**Supplied material**
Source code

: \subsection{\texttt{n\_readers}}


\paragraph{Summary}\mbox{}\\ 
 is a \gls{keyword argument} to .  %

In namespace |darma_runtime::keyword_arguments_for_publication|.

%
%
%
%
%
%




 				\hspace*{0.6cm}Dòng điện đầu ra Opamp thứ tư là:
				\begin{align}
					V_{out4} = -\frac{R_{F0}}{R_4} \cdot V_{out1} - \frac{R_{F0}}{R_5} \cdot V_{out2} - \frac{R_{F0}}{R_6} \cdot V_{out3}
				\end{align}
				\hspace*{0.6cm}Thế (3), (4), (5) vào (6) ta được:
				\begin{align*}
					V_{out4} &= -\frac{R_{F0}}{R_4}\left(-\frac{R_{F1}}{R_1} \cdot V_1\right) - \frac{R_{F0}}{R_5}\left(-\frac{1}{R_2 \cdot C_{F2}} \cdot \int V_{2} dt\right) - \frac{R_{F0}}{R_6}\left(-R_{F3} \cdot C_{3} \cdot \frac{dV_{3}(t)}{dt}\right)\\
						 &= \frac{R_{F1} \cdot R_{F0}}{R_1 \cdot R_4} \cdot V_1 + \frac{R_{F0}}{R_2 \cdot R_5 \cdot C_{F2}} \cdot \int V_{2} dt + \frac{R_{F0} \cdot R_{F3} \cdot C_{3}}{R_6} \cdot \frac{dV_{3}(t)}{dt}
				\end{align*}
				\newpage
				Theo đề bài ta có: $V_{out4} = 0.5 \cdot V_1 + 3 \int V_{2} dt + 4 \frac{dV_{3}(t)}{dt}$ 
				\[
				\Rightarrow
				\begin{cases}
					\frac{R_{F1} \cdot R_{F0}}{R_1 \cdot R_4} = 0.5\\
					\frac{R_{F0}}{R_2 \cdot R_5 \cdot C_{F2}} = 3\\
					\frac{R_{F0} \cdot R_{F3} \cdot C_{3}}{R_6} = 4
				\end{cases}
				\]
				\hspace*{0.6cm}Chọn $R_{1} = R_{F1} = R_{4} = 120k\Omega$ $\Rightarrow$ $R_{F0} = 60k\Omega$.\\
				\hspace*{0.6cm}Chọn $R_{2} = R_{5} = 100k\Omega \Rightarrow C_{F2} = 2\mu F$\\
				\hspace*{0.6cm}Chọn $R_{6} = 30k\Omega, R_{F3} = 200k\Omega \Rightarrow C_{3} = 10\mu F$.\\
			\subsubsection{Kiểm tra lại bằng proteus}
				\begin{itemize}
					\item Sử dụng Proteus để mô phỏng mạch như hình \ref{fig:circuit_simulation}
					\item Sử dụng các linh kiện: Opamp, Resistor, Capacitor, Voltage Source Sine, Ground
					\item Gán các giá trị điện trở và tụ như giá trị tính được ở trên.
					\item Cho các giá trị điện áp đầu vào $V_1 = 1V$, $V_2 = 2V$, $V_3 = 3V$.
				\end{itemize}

**Task to carry out**
Every line in the data that holds the string "Source" should be returned.

**Your solution**
Source code
					\item Sử dụng các linh kiện: Opamp, Resistor, Capacitor, Voltage Source Sine, Ground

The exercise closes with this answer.